タイトル(原作題)のキッチュでポップな印象からは程遠い、ブラッティらしいキリスト教的苦悩に満ちた秀作です。「カーン」じゃなく「ケーン(ケイン)」なので、プロレスファンはご注意あれ。生半可な気持ちで観たらケガします。
くたー

**ネタバレ注意**
映画を見終った人むけのレビューです。

これ以降の文章には映画の内容に関する重要な情報が書かれています。
まだ映画を見ていない人がみると映画の面白さを損なうことがありますのでご注意下さい。







善悪という二元論で語られてはいるが、彼らの絶望や苦悩には、胸を抉られるような深い痛みを覚える。人間というものは、なんでどこまでも人間でしかいられないのだろう。しかし、その重い鎖を断ち切ることができないが故に、人は人であり続ける。

「ショック療法」と称したケインの自殺行為は、カットショウの社会復帰という具体的な目的以上に、自らが重い鎖を断ち切ることで殉教者となる行為なのだろう。「月へ降り立つ」という孤独な行いを辞さないだけの力が、人間の中にも残されているのだ、ということを信じさせたかったのだろう。月にそびえるはりつけの十字架のシーンを思い起こせば、「月に降り立つ」という行為が何を意味しているのかは明らかだ。

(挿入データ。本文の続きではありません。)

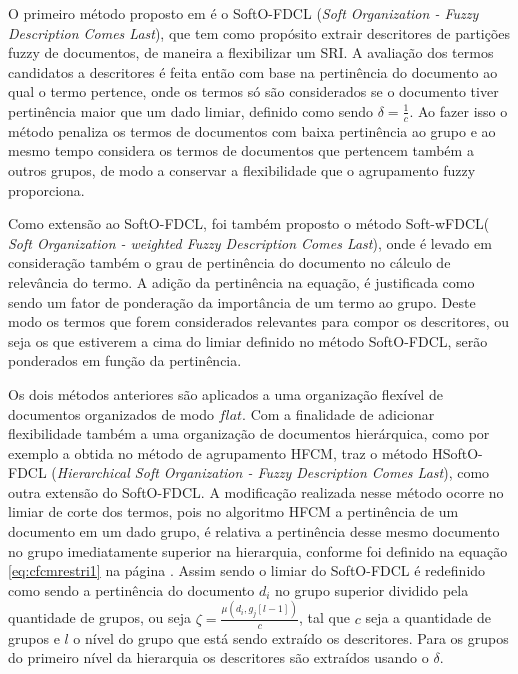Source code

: O primeiro método proposto em \cite{Nogueira2013} é o SoftO-FDCL (\textit{Soft Organization - Fuzzy Description Comes
Last\/}), que tem como propósito extrair descritores de partições fuzzy de documentos, de maneira a
flexibilizar um SRI. A avaliação dos termos candidatos a descritores é feita então com base na
pertinência do documento ao qual o termo pertence, onde os termos só são considerados se o documento
tiver pertinência maior que um dado limiar, definido como sendo 
$\delta = \frac{1}{c}$. Ao fazer isso o método penaliza os termos de
documentos com baixa pertinência ao grupo e ao mesmo tempo considera os termos de documentos que
pertencem também a outros grupos, de modo a conservar a flexibilidade que o agrupamento fuzzy
proporciona. 

Como extensão ao SoftO-FDCL, foi também proposto o método Soft-wFDCL(\textit{ Soft
Organization - weighted Fuzzy Description Comes Last\/}), onde é levado em consideração também o
grau de pertinência do documento no cálculo de relevância do termo. A adição da pertinência na
equação, é justificada como sendo um fator de ponderação da importância de um termo ao grupo. Deste
modo os termos que forem considerados relevantes para compor os descritores, ou seja os que
estiverem a cima do limiar definido no método SoftO-FDCL, serão ponderados em função da pertinência.

Os dois métodos anteriores são aplicados a uma organização flexível de documentos organizados de
modo $flat$. Com a finalidade de adicionar flexibilidade também a uma organização de
documentos hierárquica, como por exemplo a obtida no método de
agrupamento HFCM, \cite{Nogueira2013} traz o método HSoftO-FDCL (\textit{Hierarchical Soft
Organization - Fuzzy Description Comes Last\/}), como outra extensão do SoftO-FDCL. 
A modificação realizada nesse método ocorre no limiar de corte dos termos, pois no algoritmo HFCM a
pertinência de um documento em um dado grupo, é relativa a pertinência desse mesmo documento no
grupo imediatamente superior na hierarquia, conforme foi definido na equação \ref{eq:cfcmrestri1} na
página \pageref{eq:cfcmrestri1}. Assim sendo o limiar do SoftO-FDCL é redefinido como
sendo a pertinência do documento $d_i$ no grupo superior dividido pela quantidade de grupos, ou seja
$\zeta = \frac{\mu(d_i,g_j[l-1])}{c}$, tal que $c$ seja a quantidade de grupos e $l$ o nível do
grupo que está sendo extraído os descritores. Para os grupos do primeiro nível da hierarquia os
descritores são extraídos usando o $\delta$. 


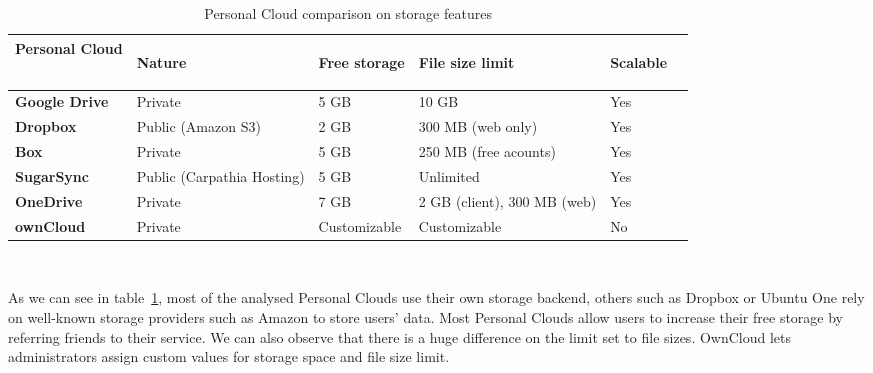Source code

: \begin{table}
\begin{center}
    \begin{tabular}{ | p{3.4cm} | p{2.0cm} | p{2.6cm} | p{2.6cm} | p{1.0cm} | p{1.0cm} | }
    \hline
    \rowcolor[gray]{0.8}

	\textbf{Personal Cloud} &
	\begin{sideways}\textbf{Nature}\end{sideways} &
	\begin{sideways}\textbf{Free storage}\end{sideways} &
	\begin{sideways}\textbf{File size limit}\end{sideways} & 
	\begin{sideways}\textbf{Scalable}\end{sideways} \\ \hline

	\textbf{Google Drive} &
	Private &
	5 GB &
	10 GB &
	Yes \\ \hline

	\textbf{Dropbox} &
	Public (Amazon S3) &
	2 GB &
	300 MB (web only) &
	Yes \\ \hline
	
	
	\textbf{Box} &
	Private &
	5 GB & 
	250 MB (free acounts) &
	Yes \\ \hline
	
	\textbf{SugarSync} & 
	Public (Carpathia Hosting) &
	5 GB &
	Unlimited &
	Yes \\ \hline
	
	\textbf{OneDrive} & 
	Private &
	7 GB &
	2 GB (client), 300 MB (web) &
	Yes \\ \hline
	
	\textbf{ownCloud} &
	Private &
	Customizable &
	Customizable &
	No \\ \hline

    \end{tabular}
    \\[10pt]
    \caption{Personal Cloud comparison on storage features}
    \label{tab:pc_storage}
\end{center}
\end{table}

As we can see in table~\ref{tab:pc_storage}, most of the analysed Personal Clouds use their own storage backend, others such as Dropbox or Ubuntu One rely on well-known storage providers such as Amazon to store users' data. Most Personal Clouds allow users to increase their free storage by referring friends to their service. We can also observe that there is a huge difference on the limit set to file sizes. OwnCloud lets administrators assign custom values for storage space and file size limit.

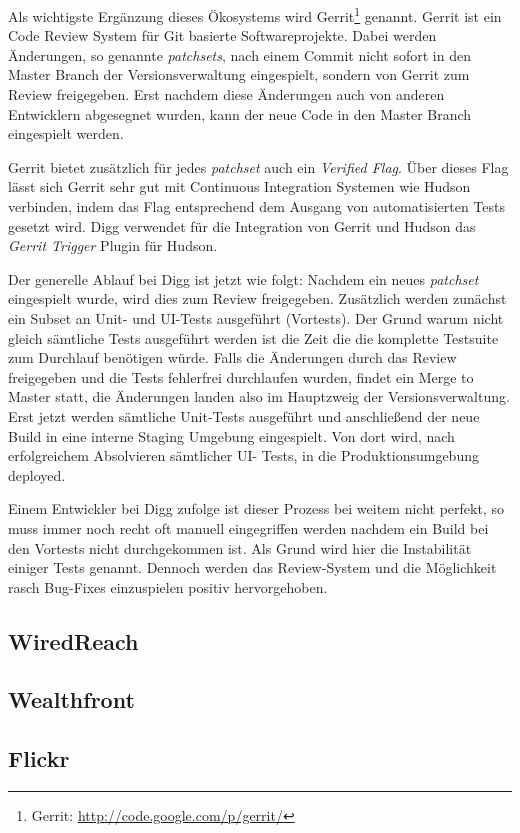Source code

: Als wichtigste Ergänzung dieses Ökosystems wird Gerrit\footnote{Gerrit:
\url{http://code.google.com/p/gerrit/}} genannt. Gerrit ist ein Code Review
System für Git basierte Softwareprojekte. Dabei werden Änderungen, so genannte
\emph{patchsets}, nach einem Commit nicht sofort in den Master Branch der
Versionsverwaltung eingespielt, sondern von Gerrit zum Review freigegeben.
Erst nachdem diese Änderungen auch von anderen Entwicklern abgesegnet wurden,
kann der neue Code in den Master Branch eingespielt werden. 

Gerrit bietet zusätzlich für jedes \emph{patchset} auch ein \emph{Verified
Flag}. Über dieses Flag lässt sich Gerrit sehr gut mit Continuous Integration
Systemen wie Hudson verbinden, indem das Flag entsprechend dem Ausgang von
automatisierten Tests gesetzt wird. Digg verwendet für die Integration von
Gerrit und Hudson das \emph{Gerrit Trigger} Plugin für Hudson.

Der generelle Ablauf bei Digg ist jetzt wie folgt: Nachdem ein neues
\emph{patchset} eingespielt wurde, wird dies zum Review freigegeben.
Zusätzlich werden zunächst ein Subset an Unit- und UI-Tests ausgeführt
(Vortests). Der Grund warum nicht gleich sämtliche Tests ausgeführt werden ist
die Zeit die die komplette Testsuite zum Durchlauf benötigen würde. Falls die
Änderungen durch das Review freigegeben und die Tests fehlerfrei durchlaufen
wurden, findet ein Merge to Master statt, die Änderungen landen also im
Hauptzweig der Versionsverwaltung. Erst jetzt werden sämtliche Unit-Tests
ausgeführt und anschließend der neue Build in eine interne Staging Umgebung
eingespielt. Von dort wird, nach erfolgreichem Absolvieren sämtlicher UI-
Tests, in die Produktionsumgebung deployed.

Einem Entwickler bei Digg zufolge \cite{digg4} ist dieser Prozess bei weitem 
nicht perfekt, so muss immer noch recht oft manuell eingegriffen werden nachdem
ein Build bei den Vortests nicht durchgekommen ist. Als Grund wird hier die 
Instabilität einiger Tests genannt. Dennoch werden das Review-System und die 
Möglichkeit rasch Bug-Fixes einzuspielen positiv hervorgehoben.

\subsection{WiredReach}

\subsection{Wealthfront}

\subsection{Flickr}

まるで『まぼろしの市街戦』を想起させるような、収容所の光景。前半のちぐはくな文学や哲学問答の応酬に混乱しつつも、時折正気と見紛うようなセリフを吐く患者たち。「狂気のふりをすることで、かろうじて奈落に落ちることから身を守っているのだ」。その痛切な言葉の響き。

ともあれ「エクソシスト」においてでさえ、安直に神の勝利を描かず、人が悪におののく姿を執拗に描き続けたブラッティらしい作品。ラストの奇跡は、そんな重い苦悩を抱えた人々の生きるよすが、切実な願いに他ならない。無碍にどうこう言う気にはなれません。